Filed under: Action, British Columbia, Gentrification, Housing
Editor’s Note: ‘Anita Place’ is a growing encampment of formerly houseless people who took over and self-organized a community occupation of land to deal with the increasing crisis of evictions, homelessness, and gentrification in British Columbia. Check The Volcano for more information.
We, the street population, are the heart and soul of Maple Ridge. We are taking unused City-owned land to protect ourselves against the hostility of the government and property owners because we experience safety in numbers, and to improve our lives and better contribute to the community we love. We want the City to publicly dedicate this land for social housing and for the Provincial Parties to promise to build social housing here if they are elected.
This camp is named “Anita Place” in honour of Anita Hauck, who we lost in September 2015. Anita was a beloved leader in the Maple Ridge street population, whether as a social worker or later as an unhoused resident of Cliff Avenue Tent City. Before Cliff Avenue, Anita slept in this wooded lot where she was a centre of the social life of our community.
Anita Place is our new home
We are a self-organized community. We don’t want or need social workers to manage Anita Place or our lives. We need the same municipal support that all Maple Ridge residents expect and receive.
This site is important to us because it is a long-standing low-income community space. Many of us have camped here on and off through the years. It has been a living room for our community when we’ve had nowhere else to go.
Homes not shelters
A shelter is not a home. The Rain City shelter has provided us with basic survival services for a year and a half, but we are human beings and we need more than basic survival.
More than basic survival isn’t luxury. It is having your own room, your own door you can close and lock. It is having a home where your kids are. We have our kids taken away because the government provides shelters where our kids aren’t allowed. It is being able to turn off the lights to sleep and turn up the heat if you’re cold or open a window if you’re hot.
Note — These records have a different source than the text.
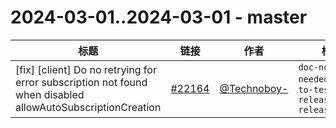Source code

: # 2024-03-01..2024-03-01 - master
| 标题 | 链接 | 作者 | 标签 |
| - | :--: | :--: | - |
| [fix] [client] Do no retrying for error subscription not found when disabled allowAutoSubscriptionCreation | [#22164](https://github.com/apache/pulsar/pull/22164) | [@Technoboy-](https://github.com/Technoboy-) | `doc-not-needed` `ready-to-test` `release/3.2.1` `release/3.1.4`  | 
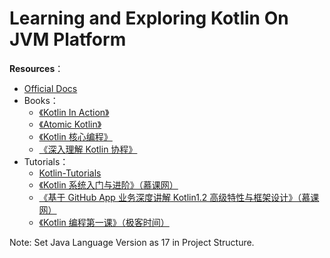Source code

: # Learning and Exploring Kotlin On JVM Platform

**Resources**：

- [Official Docs](https://kotlinlang.org/docs/getting-started.html)
- Books：
  - [《Kotlin In Action》](https://github.com/Kotlin/kotlin-in-action)
  - [《Atomic Kotlin》](https://www.angus-liu.cn/Atomic-Kotlin-zh/se01-ch01.html)
  - [《Kotlin 核心编程》](https://book.douban.com/subject/33419618/)
  - [《深入理解 Kotlin 协程》](https://www.bennyhuo.com/2021/01/31/how-to-read-the-book-of-coroutines/)
- Tutorials：
  - [Kotlin-Tutorials](https://github.com/bennyhuo/Kotlin-Tutorials)
  - [《Kotlin 系统入门与进阶》（慕课网）](https://coding.imooc.com/class/108.html)
  - [《基于 GitHub App 业务深度讲解 Kotlin1.2 高级特性与框架设计》（慕课网）](https://coding.imooc.com/class/232.html)
  - [《Kotlin 编程第一课》（极客时间）](https://time.geekbang.org/column/intro/100103401)

Note: Set Java Language Version as 17 in Project Structure.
It is feeling safe and not having to keep your guard up. It is having a friend over to play cards.
We are staying until the Provincial and Federal government builds social housing here. Maple Ridge owns this empty lot, and we call on Mayor Read to declare this property for that social housing and challenge the other levels of government to step up.
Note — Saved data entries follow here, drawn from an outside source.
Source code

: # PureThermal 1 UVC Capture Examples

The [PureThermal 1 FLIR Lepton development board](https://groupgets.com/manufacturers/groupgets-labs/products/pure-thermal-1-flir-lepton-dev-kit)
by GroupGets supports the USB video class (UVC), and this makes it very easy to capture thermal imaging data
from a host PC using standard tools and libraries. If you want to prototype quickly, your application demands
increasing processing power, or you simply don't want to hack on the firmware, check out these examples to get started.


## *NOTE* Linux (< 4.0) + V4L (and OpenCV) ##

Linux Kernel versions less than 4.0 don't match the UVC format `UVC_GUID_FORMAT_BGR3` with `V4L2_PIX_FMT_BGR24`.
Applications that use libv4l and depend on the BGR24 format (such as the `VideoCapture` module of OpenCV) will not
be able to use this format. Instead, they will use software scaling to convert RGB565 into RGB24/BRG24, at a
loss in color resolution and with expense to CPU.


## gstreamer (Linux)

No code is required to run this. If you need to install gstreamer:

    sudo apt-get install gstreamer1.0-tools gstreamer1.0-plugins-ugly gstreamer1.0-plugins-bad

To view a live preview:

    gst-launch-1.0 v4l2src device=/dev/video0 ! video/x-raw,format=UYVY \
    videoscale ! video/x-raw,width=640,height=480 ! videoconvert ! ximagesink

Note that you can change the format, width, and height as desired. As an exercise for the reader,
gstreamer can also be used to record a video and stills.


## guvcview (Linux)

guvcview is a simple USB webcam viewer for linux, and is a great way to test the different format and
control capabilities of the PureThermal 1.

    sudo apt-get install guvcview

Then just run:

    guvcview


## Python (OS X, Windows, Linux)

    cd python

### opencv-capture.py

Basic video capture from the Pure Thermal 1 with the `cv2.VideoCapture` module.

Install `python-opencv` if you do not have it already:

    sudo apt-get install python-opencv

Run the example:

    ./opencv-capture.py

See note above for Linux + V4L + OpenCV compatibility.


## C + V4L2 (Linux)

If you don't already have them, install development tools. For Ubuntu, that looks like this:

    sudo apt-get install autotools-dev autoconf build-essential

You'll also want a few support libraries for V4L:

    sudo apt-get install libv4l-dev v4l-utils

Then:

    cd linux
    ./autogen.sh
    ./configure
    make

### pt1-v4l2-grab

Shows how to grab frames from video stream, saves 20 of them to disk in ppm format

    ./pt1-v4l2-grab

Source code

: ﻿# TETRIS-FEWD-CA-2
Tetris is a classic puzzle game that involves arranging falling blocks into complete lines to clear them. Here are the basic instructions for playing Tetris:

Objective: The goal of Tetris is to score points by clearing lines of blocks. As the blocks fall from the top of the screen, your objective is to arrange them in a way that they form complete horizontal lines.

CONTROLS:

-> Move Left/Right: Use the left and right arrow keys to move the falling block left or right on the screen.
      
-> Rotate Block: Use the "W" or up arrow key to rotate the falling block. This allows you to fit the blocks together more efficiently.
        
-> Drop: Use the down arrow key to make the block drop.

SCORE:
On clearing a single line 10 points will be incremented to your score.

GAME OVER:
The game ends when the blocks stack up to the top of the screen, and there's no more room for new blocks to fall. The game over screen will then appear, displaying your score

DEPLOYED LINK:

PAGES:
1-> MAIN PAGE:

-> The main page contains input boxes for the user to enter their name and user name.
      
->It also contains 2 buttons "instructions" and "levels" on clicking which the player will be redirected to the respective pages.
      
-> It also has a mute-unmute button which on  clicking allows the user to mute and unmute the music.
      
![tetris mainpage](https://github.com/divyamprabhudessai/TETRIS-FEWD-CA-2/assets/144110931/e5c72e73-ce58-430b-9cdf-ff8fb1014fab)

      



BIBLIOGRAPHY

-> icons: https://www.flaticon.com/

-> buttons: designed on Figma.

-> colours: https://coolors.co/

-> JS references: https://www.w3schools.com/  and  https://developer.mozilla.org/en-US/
We are just one site in a major housing crisis. We are demanding homes for all unhoused people in BC. We in Maple Ridge stand united with unhoused and low-income communities everywhere.
Good homes, good food, good health
Housing and health and social services must be provided according to the health needs of each person, not bundled into institutions branded as homes. Some people say there should be drug treatment before housing, but if there’s no housing to go into then we go from treatment back to a warehouse shelter or back to the streets where it’s really hard to stay off drugs. We need housing where we can feel secure and go into and come back from treatment.
So-called “supportive housing” means being isolated from our kids and families, whether biological or social families. We can’t get custody of our kids in supportive housing because minors aren’t allowed and the units are so small. We can’t have guests when we want or overnight. Supportive housing continues to break up Indigenous peoples’ families at a time of so-called reconciliation.
Support the street population today
We call on the City and Province to provide us regular services and facilities including health services like harm reduction and on-site counseling, garbage pickup, water, toilets, and access to nutritious food.